The July 25 deluge dumped 3.25 inches of rain on Midway Airport in one day, with some areas of the city receiving 5 to 6 inches. The downpour quickly overwhelmed the city’s sewer system, and even the regional network of deep tunnels and reservoirs couldn’t keep up.
“All along 59th Street, the power of the water was popping off manhole covers in the middle of the street,” the 13th Ward alderman said. The flooding even dislodged two sewer covers over deep shafts that were so big it took a city crew with a backhoe to reset them. “I’ve never seen anything like it.”
More than 4,200 Chicago residents called 311 to report basement floods. When the sewers filled, water mixed with raw sewage and the toxic mixture backed up into people’s homes, destroying floors, walls and appliances and leaving behind mold, foundation damage and destroyed vehicles. Many had to leave their homes or stay home from work. Most lacked insurance to cover the costs, officials later said.
The storms hit the south suburbs and broader Illinois hard, too, with state officials tallying nearly 5,000 structures affected. The state of Illinois put the average household damage at $16,784 and asked Washington for federal disaster relief.
But President Donald Trump said no.
In fact, on the same day, Trump said no twice, denying Illinois’ request for the July storms and rejecting a second request for August storms that hit many of the same areas and caused even greater damage.
Now, following a week in which high winds and rain again battered the Chicago area, another storm season is underway. Trump’s rejections cast a long shadow — not just over Illinois but over the entire federal disaster-response system — which critics say the president has bent to serve political ends.
“The federal government’s decision was devastating,” Quinn said. “We’ve been targeted on many fronts by the current president of the United States. … We just continue to plow forward on behalf of the residents. We can’t get caught up with that on the local level.”
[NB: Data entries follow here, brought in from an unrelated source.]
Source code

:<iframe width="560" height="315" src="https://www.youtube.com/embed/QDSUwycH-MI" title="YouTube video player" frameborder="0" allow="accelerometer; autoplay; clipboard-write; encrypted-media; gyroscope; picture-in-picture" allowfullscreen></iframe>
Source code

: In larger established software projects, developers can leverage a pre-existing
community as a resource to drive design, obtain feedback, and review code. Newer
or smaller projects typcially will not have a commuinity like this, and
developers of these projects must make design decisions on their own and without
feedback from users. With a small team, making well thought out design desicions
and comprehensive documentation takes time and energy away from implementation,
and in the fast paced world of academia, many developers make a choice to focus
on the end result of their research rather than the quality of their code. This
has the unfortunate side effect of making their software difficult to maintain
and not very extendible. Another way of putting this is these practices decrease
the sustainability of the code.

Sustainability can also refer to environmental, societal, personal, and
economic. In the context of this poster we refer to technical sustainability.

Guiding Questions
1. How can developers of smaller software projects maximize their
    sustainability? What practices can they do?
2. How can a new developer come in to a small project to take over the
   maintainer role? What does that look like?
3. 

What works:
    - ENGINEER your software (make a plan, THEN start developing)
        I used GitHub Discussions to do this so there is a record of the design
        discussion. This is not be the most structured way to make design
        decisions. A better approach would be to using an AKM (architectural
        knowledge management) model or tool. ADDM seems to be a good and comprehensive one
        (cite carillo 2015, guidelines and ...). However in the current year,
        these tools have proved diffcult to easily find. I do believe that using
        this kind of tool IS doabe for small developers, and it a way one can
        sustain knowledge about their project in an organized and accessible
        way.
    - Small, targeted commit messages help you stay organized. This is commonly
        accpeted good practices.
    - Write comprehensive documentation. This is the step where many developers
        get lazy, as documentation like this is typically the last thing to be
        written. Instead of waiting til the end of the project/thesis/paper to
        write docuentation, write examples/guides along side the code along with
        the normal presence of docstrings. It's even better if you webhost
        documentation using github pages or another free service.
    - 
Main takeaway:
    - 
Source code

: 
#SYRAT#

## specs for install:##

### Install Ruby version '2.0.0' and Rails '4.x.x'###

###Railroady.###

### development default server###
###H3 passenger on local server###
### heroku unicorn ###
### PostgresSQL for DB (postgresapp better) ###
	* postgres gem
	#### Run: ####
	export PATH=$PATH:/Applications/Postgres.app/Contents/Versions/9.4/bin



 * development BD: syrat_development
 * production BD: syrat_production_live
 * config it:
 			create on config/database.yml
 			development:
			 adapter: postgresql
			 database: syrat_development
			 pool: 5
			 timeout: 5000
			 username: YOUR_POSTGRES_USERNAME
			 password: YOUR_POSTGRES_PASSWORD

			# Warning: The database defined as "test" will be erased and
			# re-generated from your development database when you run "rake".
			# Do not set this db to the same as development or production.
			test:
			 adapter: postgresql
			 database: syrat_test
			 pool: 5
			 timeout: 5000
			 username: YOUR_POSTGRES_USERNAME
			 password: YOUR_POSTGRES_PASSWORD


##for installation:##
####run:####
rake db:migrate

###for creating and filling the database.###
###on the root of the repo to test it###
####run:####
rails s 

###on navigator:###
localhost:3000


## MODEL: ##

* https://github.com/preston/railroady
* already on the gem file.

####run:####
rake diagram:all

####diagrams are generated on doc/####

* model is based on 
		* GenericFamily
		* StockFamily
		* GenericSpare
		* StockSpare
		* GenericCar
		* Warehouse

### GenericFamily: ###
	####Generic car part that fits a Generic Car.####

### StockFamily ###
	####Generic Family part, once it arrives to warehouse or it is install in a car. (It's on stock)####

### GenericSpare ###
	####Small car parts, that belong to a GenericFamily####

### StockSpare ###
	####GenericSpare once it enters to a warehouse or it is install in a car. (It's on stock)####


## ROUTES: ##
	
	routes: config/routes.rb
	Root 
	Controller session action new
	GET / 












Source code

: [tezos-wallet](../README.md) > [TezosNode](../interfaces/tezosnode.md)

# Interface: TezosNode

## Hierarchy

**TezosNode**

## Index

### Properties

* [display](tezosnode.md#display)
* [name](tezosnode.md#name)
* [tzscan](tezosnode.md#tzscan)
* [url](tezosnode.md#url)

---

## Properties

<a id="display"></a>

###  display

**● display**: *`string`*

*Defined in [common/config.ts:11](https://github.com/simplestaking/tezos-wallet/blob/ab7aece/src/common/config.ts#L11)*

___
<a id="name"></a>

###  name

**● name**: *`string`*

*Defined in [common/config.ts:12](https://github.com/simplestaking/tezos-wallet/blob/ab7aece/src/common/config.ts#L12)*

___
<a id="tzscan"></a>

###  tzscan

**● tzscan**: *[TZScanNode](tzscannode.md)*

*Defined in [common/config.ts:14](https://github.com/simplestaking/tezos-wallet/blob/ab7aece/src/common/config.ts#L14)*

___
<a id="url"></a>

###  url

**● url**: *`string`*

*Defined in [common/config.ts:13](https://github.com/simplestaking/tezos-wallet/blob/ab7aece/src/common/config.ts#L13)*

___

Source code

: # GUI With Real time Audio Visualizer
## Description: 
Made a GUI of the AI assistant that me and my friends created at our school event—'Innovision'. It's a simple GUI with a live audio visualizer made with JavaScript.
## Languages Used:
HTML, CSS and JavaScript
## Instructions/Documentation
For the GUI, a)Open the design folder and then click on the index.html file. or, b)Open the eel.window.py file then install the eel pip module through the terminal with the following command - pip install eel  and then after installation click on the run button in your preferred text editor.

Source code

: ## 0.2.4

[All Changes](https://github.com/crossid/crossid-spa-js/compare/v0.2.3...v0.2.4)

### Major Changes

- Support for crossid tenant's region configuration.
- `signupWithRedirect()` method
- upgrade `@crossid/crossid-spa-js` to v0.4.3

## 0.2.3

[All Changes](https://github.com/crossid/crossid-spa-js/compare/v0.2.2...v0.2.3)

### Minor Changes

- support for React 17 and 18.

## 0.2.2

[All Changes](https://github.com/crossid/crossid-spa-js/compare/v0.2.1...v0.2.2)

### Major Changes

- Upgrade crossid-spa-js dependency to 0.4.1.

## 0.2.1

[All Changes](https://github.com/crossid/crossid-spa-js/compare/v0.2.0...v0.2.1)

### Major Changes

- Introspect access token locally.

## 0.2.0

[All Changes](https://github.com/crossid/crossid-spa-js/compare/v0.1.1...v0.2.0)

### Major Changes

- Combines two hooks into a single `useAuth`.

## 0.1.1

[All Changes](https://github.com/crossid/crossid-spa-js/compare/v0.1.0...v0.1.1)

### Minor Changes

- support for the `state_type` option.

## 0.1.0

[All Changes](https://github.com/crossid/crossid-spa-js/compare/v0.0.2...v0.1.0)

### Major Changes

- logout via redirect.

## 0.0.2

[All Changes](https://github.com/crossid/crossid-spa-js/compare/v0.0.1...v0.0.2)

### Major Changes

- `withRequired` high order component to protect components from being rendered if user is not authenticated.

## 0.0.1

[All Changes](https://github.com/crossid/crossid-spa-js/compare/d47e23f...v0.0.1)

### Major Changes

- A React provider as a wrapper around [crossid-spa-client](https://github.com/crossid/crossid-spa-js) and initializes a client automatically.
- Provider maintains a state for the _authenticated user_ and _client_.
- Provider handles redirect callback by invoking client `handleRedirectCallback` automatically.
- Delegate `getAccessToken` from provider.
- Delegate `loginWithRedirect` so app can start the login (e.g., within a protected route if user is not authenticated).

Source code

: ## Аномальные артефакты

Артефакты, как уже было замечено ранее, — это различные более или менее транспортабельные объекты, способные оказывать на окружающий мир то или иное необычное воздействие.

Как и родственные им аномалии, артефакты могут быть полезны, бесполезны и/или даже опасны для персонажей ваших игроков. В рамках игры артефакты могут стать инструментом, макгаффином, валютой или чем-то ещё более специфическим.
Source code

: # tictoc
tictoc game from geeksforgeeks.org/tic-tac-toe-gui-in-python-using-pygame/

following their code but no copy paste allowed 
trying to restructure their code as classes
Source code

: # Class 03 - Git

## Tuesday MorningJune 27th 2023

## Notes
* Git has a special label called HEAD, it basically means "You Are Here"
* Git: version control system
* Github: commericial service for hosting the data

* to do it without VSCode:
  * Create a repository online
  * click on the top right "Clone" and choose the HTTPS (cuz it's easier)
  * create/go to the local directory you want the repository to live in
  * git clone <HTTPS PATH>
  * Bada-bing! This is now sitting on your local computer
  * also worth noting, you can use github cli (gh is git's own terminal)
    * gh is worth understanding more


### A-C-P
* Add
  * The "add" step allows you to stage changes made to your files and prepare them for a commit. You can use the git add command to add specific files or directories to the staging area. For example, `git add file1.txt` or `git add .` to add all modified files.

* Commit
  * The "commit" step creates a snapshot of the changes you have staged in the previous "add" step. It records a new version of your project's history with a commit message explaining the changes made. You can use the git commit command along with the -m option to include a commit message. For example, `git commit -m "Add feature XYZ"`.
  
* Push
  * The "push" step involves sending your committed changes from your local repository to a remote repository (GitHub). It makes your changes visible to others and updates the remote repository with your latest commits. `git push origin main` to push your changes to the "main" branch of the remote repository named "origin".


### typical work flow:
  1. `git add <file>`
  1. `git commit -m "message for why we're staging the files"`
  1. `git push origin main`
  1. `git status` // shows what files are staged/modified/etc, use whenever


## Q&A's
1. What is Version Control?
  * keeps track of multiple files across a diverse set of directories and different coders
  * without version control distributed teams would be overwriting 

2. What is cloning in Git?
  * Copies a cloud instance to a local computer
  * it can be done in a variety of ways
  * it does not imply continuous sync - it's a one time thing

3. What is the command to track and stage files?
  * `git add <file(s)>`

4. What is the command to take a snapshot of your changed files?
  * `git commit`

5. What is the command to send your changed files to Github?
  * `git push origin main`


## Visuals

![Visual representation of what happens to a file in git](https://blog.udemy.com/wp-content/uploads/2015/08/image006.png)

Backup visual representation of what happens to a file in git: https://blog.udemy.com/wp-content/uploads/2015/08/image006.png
The skepticism isn’t limited to Chicago. When a tornado tore through the Kankakee area in March, damaging about 500 structures, including schools, a courthouse and a medical center, Gov. JB Pritzker chose not to pursue a presidential disaster declaration, even though he had previously signaled his intention to seek “federal resources.”
State and county officials ultimately concluded the damage had a “low likelihood of meeting (Federal Emergency Management Agency) thresholds as we’ve previously understood them,” according to a Pritzker spokesperson, and the state instead sought Small Business Administration loans for affected residents.
It was a notable development given that the Democratic governor just months earlier had accused Trump of making “a politically motivated decision that punishes thousands of Illinois families in a critical moment of need” when the president denied the August aid request.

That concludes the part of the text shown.